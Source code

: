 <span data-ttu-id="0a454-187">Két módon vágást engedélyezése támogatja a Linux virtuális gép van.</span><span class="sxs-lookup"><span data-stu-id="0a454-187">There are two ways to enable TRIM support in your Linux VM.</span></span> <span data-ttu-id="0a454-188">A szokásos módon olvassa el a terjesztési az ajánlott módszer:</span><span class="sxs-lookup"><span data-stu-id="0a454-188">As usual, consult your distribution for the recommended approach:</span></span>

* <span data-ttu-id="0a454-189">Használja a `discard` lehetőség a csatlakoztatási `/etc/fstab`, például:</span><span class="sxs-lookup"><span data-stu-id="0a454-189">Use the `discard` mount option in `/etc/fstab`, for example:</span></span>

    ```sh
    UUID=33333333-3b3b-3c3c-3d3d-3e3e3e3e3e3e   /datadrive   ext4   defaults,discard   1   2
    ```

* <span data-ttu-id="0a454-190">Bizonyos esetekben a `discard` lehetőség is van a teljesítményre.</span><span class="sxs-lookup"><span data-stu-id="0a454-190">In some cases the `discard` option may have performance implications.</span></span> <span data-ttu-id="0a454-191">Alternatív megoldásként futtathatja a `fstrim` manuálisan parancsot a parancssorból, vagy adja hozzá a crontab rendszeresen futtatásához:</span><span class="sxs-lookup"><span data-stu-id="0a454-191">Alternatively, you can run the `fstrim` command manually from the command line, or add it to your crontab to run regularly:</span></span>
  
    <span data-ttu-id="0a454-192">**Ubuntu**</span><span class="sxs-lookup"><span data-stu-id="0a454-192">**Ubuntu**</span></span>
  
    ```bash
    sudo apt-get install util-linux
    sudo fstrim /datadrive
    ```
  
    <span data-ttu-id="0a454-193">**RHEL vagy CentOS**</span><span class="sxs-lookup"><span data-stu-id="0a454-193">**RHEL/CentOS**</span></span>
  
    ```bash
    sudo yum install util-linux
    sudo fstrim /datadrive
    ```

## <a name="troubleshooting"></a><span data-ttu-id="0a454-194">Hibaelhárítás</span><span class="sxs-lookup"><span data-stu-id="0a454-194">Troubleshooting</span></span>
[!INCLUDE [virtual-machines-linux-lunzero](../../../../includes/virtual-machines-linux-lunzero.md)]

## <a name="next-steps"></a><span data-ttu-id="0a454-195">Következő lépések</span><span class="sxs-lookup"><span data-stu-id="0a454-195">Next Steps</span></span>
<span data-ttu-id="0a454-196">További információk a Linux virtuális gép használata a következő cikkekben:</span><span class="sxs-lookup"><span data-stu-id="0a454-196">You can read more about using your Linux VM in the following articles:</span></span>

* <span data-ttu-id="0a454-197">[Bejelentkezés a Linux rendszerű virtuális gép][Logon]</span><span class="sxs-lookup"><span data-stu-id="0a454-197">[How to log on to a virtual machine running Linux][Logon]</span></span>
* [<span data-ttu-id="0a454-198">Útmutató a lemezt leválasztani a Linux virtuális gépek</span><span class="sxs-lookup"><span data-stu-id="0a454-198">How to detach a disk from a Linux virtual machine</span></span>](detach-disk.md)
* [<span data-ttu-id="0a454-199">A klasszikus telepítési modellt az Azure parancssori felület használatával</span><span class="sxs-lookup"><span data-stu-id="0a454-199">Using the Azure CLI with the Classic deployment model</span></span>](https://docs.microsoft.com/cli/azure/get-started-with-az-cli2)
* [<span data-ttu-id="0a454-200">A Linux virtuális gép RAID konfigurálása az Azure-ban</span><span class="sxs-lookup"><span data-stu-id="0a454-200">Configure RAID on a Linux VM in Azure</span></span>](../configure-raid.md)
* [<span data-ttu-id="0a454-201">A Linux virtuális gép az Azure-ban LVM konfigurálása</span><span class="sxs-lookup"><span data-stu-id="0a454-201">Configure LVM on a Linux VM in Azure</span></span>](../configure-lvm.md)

· · ·

→ TASK DETAILS
For the string "from", go through the entries above and copy each line where it occurs.

→ ANSWER BOX
* <span data-ttu-id="0a454-190">Bizonyos esetekben a `discard` lehetőség is van a teljesítményre.</span><span class="sxs-lookup"><span data-stu-id="0a454-190">In some cases the `discard` option may have performance implications.</span></span> <span data-ttu-id="0a454-191">Alternatív megoldásként futtathatja a `fstrim` manuálisan parancsot a parancssorból, vagy adja hozzá a crontab rendszeresen futtatásához:</span><span class="sxs-lookup"><span data-stu-id="0a454-191">Alternatively, you can run the `fstrim` command manually from the command line, or add it to your crontab to run regularly:</span></span>
* [<span data-ttu-id="0a454-198">Útmutató a lemezt leválasztani a Linux virtuális gépek</span><span class="sxs-lookup"><span data-stu-id="0a454-198">How to detach a disk from a Linux virtual machine</span></span>](detach-disk.md)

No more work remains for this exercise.